The premiere of Gershwin’s Rhapsody in Blue in February 1924 was a career-making event for the young composer. Gershwin was successful as a songwriter, and he and his lyricist brother Ira were already recognized as a great Broadway team. The Rhapsody was played on part of a lengthy concert staged by bandleader Paul Whiteman, and was clearly the hit of the concert. Among the musical notables present was Walter Damrosch, conductor of the New York Symphony Orchestra. Damrosch almost immediately approached Gershwin with a commission for a new work to be titled New York Concerto. Gershwin accepted of course, but the prospect of writing a concerto was daunting. In particular, he was inexperienced in orchestration—this was something that he nearly always delegated in his Broadway scores, and Whiteman’s staff arranger Ferde Grofé had done nearly all of the orchestration for Rhapsody in Blue. But Gershwin, who worked all his life for respectability in the world of what he termed “serious” music, had something to prove, later writing: “Many persons had thought that the Rhapsody was only a happy accident. Well, I went out, for one thing, to show them that there was more where that came from.” Gershwin worked on the concerto through the summer and fall of 1925, spending as much time on it as he could afford. (He was also writing two different Broadway shows at the same time.) Among other things, he was determined to orchestrate the piece himself.

 

Gershwin was the soloist at the premiere performance on December 3, 1925, in Carnegie Hall. A name change—from New York Concerto to the more academic Concerto in F—was Gershwin’s idea, and seems to have reflected his desire for acceptance as a Classical composer. Reviews ranged from enthusiastic to condescending to hostile, and Gershwin suffered a brutal post-concert snub by Russian composer Alexander Glazunov, whose fifth symphony was on the same program. They met backstage and Gershwin enthusiastically expressed a desire to study orchestration with Glazunov. Glazunov frostily replied (through a translator) that Gershwin hadn’t even mastered the basics of counterpoint. However, Damrosch was delighted with the piece and so were audiences. The Concerto in F, a far more ambitious work than the Rhapsody, has become the most successful of all American piano concertos.

 

What You’ll Hear

The concerto is laid out in three movements:

   • An opening movement set in sonata form.

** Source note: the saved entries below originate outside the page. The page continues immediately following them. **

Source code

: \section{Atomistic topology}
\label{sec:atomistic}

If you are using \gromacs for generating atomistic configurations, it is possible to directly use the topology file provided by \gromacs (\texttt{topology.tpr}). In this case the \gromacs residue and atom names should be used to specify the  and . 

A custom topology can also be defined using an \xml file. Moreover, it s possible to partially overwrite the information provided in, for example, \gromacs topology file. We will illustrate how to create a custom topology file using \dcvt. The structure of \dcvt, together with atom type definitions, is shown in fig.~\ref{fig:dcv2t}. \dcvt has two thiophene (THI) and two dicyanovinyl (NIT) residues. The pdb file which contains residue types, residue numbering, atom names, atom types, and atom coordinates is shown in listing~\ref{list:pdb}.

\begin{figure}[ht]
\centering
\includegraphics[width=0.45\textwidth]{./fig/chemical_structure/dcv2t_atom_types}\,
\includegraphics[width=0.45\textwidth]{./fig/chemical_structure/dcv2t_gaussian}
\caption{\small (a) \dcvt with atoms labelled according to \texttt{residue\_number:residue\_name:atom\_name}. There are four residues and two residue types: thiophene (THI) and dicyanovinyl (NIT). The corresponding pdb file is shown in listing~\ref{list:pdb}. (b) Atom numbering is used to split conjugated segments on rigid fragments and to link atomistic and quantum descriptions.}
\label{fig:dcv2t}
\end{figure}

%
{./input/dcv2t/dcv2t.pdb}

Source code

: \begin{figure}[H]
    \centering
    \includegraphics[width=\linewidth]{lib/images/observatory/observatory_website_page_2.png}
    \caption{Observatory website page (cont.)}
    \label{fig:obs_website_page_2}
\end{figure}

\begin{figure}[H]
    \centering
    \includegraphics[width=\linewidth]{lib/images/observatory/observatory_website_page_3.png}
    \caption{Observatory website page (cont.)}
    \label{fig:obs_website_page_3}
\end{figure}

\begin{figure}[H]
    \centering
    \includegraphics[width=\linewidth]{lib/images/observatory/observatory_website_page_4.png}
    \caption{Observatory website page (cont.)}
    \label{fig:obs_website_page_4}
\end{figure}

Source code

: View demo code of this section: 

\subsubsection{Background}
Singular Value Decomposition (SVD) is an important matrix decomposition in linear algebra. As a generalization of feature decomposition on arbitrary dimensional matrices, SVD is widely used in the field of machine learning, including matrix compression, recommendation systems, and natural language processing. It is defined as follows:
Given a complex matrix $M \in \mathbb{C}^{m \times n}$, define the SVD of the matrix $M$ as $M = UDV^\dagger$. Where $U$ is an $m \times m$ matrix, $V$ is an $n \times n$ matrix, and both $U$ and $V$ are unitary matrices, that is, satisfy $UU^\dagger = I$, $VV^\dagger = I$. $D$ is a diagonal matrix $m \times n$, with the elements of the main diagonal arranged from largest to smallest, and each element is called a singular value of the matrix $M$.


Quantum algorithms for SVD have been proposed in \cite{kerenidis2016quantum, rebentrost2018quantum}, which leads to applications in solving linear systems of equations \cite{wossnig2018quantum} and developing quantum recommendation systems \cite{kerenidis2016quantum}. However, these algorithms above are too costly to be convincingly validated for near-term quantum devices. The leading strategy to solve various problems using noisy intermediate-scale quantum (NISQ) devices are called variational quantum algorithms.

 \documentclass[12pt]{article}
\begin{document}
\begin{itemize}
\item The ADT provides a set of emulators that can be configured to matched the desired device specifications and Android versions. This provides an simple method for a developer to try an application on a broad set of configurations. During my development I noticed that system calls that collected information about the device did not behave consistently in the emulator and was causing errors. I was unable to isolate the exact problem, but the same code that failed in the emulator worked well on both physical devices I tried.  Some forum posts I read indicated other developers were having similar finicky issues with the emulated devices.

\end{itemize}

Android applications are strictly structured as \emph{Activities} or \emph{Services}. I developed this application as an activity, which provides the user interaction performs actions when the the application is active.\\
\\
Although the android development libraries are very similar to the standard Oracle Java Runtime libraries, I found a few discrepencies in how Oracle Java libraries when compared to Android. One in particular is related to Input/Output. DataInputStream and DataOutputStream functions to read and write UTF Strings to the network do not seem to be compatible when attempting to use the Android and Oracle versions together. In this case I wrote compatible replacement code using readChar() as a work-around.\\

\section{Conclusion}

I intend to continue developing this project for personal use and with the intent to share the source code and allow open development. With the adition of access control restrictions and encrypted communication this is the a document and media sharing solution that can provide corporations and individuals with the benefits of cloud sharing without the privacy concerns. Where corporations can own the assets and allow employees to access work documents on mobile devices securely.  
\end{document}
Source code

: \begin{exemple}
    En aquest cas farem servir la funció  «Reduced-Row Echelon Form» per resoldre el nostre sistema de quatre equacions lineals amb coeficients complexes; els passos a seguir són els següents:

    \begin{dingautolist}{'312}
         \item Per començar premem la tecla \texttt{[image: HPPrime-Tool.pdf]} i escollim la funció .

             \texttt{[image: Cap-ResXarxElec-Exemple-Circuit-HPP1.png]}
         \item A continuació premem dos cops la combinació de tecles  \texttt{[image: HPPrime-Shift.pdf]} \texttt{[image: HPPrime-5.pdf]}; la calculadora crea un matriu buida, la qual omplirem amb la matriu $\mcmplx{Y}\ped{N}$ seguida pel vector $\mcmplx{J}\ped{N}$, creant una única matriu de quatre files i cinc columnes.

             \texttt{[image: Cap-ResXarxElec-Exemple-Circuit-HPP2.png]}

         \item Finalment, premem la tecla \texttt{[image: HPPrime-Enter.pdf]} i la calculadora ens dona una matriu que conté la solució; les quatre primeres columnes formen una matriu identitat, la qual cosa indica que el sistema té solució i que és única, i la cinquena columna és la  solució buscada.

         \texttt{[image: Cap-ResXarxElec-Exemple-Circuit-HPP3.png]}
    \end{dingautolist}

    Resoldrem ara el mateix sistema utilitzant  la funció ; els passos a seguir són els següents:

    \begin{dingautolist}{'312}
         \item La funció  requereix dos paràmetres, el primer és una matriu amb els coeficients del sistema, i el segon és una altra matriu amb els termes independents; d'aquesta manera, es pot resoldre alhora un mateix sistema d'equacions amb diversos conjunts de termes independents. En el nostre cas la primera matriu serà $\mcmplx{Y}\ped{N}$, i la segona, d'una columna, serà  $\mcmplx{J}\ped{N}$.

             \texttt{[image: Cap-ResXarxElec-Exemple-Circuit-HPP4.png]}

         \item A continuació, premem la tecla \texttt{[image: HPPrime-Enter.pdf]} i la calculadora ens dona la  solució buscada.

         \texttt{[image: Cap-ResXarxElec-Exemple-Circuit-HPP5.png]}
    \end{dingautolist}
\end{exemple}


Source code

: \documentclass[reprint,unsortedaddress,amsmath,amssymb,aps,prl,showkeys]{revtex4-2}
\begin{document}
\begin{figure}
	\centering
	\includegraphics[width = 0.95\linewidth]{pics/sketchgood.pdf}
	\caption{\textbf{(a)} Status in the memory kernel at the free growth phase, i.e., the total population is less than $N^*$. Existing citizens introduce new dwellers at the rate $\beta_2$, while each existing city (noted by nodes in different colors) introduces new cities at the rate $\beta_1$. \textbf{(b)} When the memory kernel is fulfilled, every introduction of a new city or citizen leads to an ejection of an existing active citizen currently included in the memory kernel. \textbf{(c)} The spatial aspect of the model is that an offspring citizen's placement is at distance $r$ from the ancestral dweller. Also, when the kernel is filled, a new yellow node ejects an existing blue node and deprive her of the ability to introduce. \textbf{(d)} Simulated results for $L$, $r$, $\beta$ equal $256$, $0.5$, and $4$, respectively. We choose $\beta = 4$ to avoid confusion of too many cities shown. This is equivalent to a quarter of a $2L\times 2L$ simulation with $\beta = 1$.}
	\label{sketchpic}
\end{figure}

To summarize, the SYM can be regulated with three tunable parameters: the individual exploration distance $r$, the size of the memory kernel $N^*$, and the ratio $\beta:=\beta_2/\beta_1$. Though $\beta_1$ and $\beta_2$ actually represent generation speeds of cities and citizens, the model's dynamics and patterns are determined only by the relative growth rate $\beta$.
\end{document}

   • A bluesy slow movement.

   • A fierce finale, which brings back reminiscences of the previous two moments

 

Many critics immediately placed the label “jazz concerto” on the work, but Gershwin resisted this, arguing that the work used “...certain jazz rhythms which are worked out in a more or less symphonic manner.” There are certainly moments that refer to 1920s jazz—the muted trumpet in the second movement or the dance rhythms of the first—but the concerto’s musical form owes more to the classical concerto than to jazz. The opening movement (Allegro) is in a rigorously classical sonata form, beginning with an exposition that carefully lays out the main thematic material. The themes themselves are clearly influenced by jazz, however: a syncopated melody that uses the rhythm of the “Charleston”—the most popular dance of the day—and a lighter, highly syncopated theme. In the development section, strings introduce a lush new idea that is given a broad treatment by the piano and orchestra. The main themes of the opening return, now with flashy piano ornamentation, and the movement ends with a brilliant coda.

 

Gershwin, who was occasionally a bit pedantic in writing about his more “classical” works described the mood of the second movement (Andante) as “...a poetic nocturnal atmosphere which has come to be referred to as the American blues.” The opening of this “night music” is given over to a muted trumpet, which lays out a long bluesy melody, before the piano plays a more animated version of the same theme. The rest of the movement develops rather freely, with a passionate string theme acting as a kind of refrain. In the end, there is a grand climax before the opening theme returns, now in the flute.

 

Gershwin called the finale (Molto agitato) an “orgy of rhythm.” It follows directly on the heels of the second movement with a cymbal crash and an aggressive rhythmic burst from the orchestra. This highly percussive music is quickly picked up and developed by the piano. There are reminiscences of the first two movements worked into the texture, but they now have a more heavily rhythmic character. The climax of the movement is signaled by an enormous gong crash and a grand reprise of the first movement’s string theme. It ends with a final statement of the aggressive music of the opening.

 

 

Porgy and Bess is arguably Gershwin’s masterpiece: not only was it a skillful blend of opera, Broadway, and several Black styles, and it also treated its Black characters as fully-fleshed individuals, one of the first sympathetic portrayals of African Americans on the American stage.

 

Porgy and Bess (Concert Version - arr. Robert Russell Bennett)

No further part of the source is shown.